Another research project dealt with the production of isoflavonoids from soy tissue cultures in an airlift bioreactor. The presenter was Alper Gueven, Tunceli University, Turkey. A lot of this session went pretty much over my head. Even the abstract is full of chemicals, acronyms and terms that don’t appear in Wikipedia, i.e. they mean very little to a non-chemist. Like much scientific research, this project had an inconclusive conclusion as a piece of a larger puzzle: optimum reactor design still needs to be investigated. What non-scientists can take away, however, is that research like this is contributing to ways of increasing the production of valuable phytochemicals found in plants and aiding in their mass production. This particular experiment concerns the production of isoflavonoids, which researchers have shown to be valuable as anticarcinogens, antioxidants and as helping osteoporosis and cardiovascular diseases. Soybeans happen to be full of isoflavonoids.

 

The last session I want to write about is a presentation on nutrigenomics and the future of functional food. I’ll just be able to give a rough summary, but I really like this topic. The presenter was Fatma Ekinci—who talked really, really fast. Ekinci is from Yeditepe University, Turkey. This was not about a specific experiment, but more of a conceptual talk outlining the boundaries and directions of functional food research. Ekinci started out talking about American polls, and how people believe that nutrition pays the greatest role in health, as opposed to exercise or family history.
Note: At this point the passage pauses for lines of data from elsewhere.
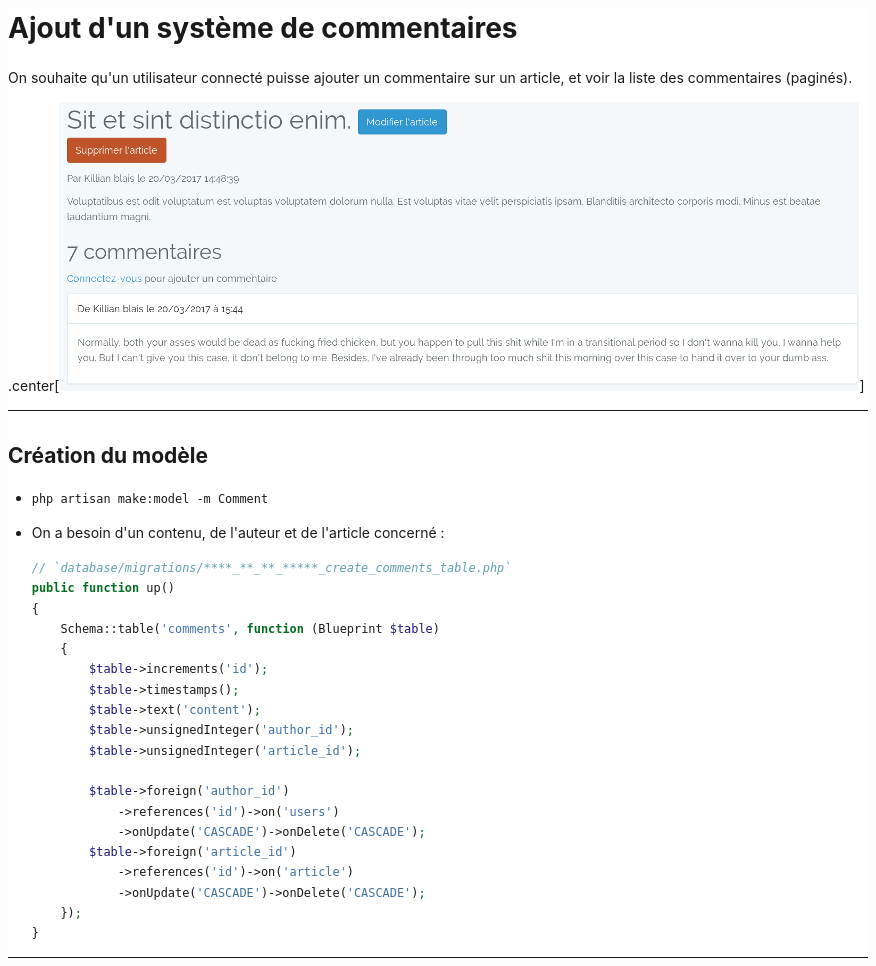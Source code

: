 
# Ajout d'un système de commentaires

On souhaite qu'un utilisateur connecté puisse ajouter un commentaire sur un
article, et voir la liste des commentaires (paginés).

.center[![](img/vue-commentaires.png)]

---

## Création du modèle

- `php artisan make:model -m Comment`
- On a besoin d'un contenu, de l'auteur et de l'article concerné :

    ```php
    // `database/migrations/****_**_**_*****_create_comments_table.php`
    public function up()
    {
        Schema::table('comments', function (Blueprint $table)
        {
            $table->increments('id');
            $table->timestamps();
            $table->text('content');
            $table->unsignedInteger('author_id');
            $table->unsignedInteger('article_id');

            $table->foreign('author_id')
                ->references('id')->on('users')
                ->onUpdate('CASCADE')->onDelete('CASCADE');
            $table->foreign('article_id')
                ->references('id')->on('article')
                ->onUpdate('CASCADE')->onDelete('CASCADE');
        });
    }
    ```

---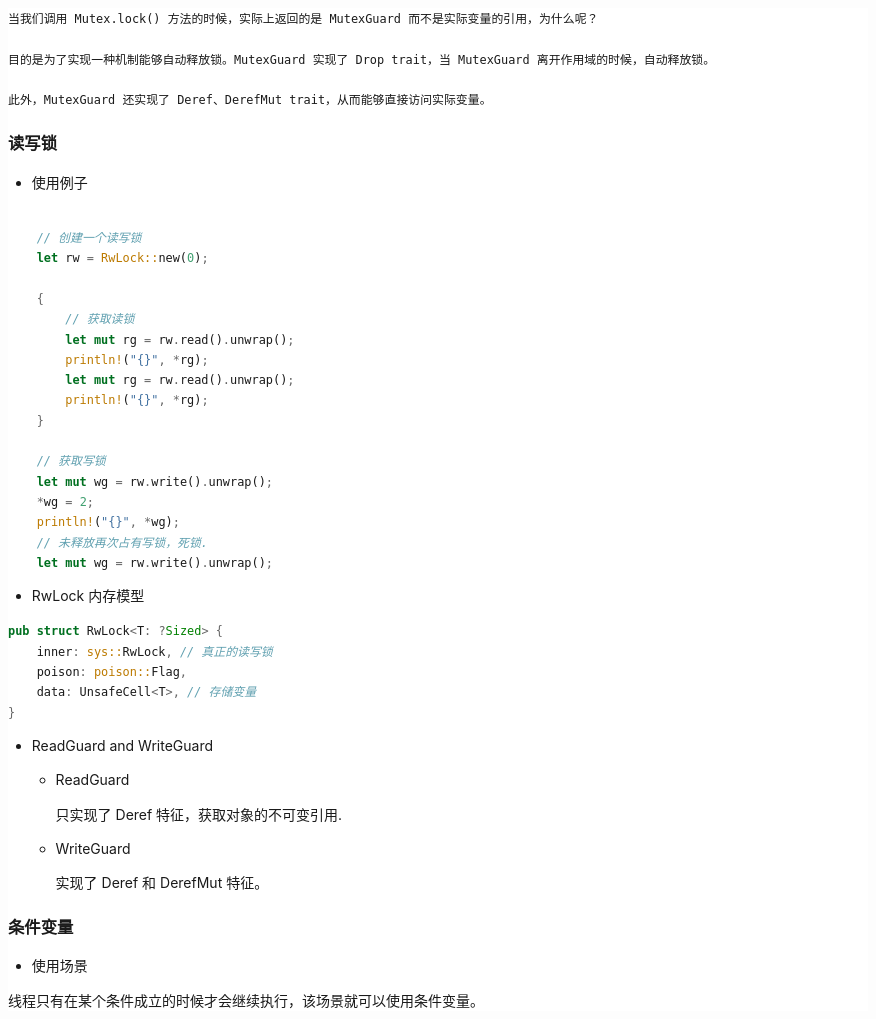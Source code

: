     当我们调用 Mutex.lock() 方法的时候，实际上返回的是 MutexGuard 而不是实际变量的引用，为什么呢？

    目的是为了实现一种机制能够自动释放锁。MutexGuard 实现了 Drop trait，当 MutexGuard 离开作用域的时候，自动释放锁。

    此外，MutexGuard 还实现了 Deref、DerefMut trait，从而能够直接访问实际变量。


### 读写锁

- 使用例子

```rust

    // 创建一个读写锁
    let rw = RwLock::new(0);

    {
        // 获取读锁
        let mut rg = rw.read().unwrap();
        println!("{}", *rg);
        let mut rg = rw.read().unwrap();
        println!("{}", *rg);
    }

    // 获取写锁
    let mut wg = rw.write().unwrap();
    *wg = 2;
    println!("{}", *wg);
    // 未释放再次占有写锁，死锁.
    let mut wg = rw.write().unwrap();
```

-  RwLock 内存模型

```rust
pub struct RwLock<T: ?Sized> {
    inner: sys::RwLock, // 真正的读写锁
    poison: poison::Flag,
    data: UnsafeCell<T>, // 存储变量
}
```

- ReadGuard and WriteGuard

  - ReadGuard
  
    只实现了 Deref 特征，获取对象的不可变引用.

  - WriteGuard

    实现了 Deref 和 DerefMut 特征。

### 条件变量

- 使用场景

线程只有在某个条件成立的时候才会继续执行，该场景就可以使用条件变量。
That explains the rise of functional foods, which provide benefits beyond basic nutrition. These can be foods enhanced with certain vitamins; they can be mineral pills or food with omega-3s or probiotics. They promote health and often claim to help fight certain illnesses. Nutrigenomics should guide the future of functional foods, Ekinci says. This is the study of how different foods interact with particular genes. Nutrigenomics asks the question, how is our gene profile responding to what we’re eating? How are foods influencing our DNA? These studies lead to the concept of personalized nutrition, Ekinci says, and even personalized medicine, since each person can respond to nutrition differently, and ‘individual genetic variation affects how nutrients are assimilated and metabolized by our bodies.’ Ekinci says nutrigenomics could be especially useful as the public could be more accepting of nutritional solutions (because these are more natural) than drugs for the prevention of diseases. The main goal of the field: improve global health, and in particular deal with obesity.

 

As a final note, I had an interesting conversation with Yeditepe University’s Dr. Artemis Karaali about biotechnology in Turkey. She says biotech research is just beginning in Turkey, and she’s putting me in touch with some researchers involved in those efforts. Just as a bit of background, public opinion in Turkey remains pretty fiercely anti-biotech from what I’ve read and heard. However, Karaali says the scientific community is divided, and there are some strong pro-biotech voices. Karaali said she herself believes the country shouldn’t remain behind on the science. I hope to continue the discussion with Karaali and some other researchers over email, so I’ll send an update on any information I get.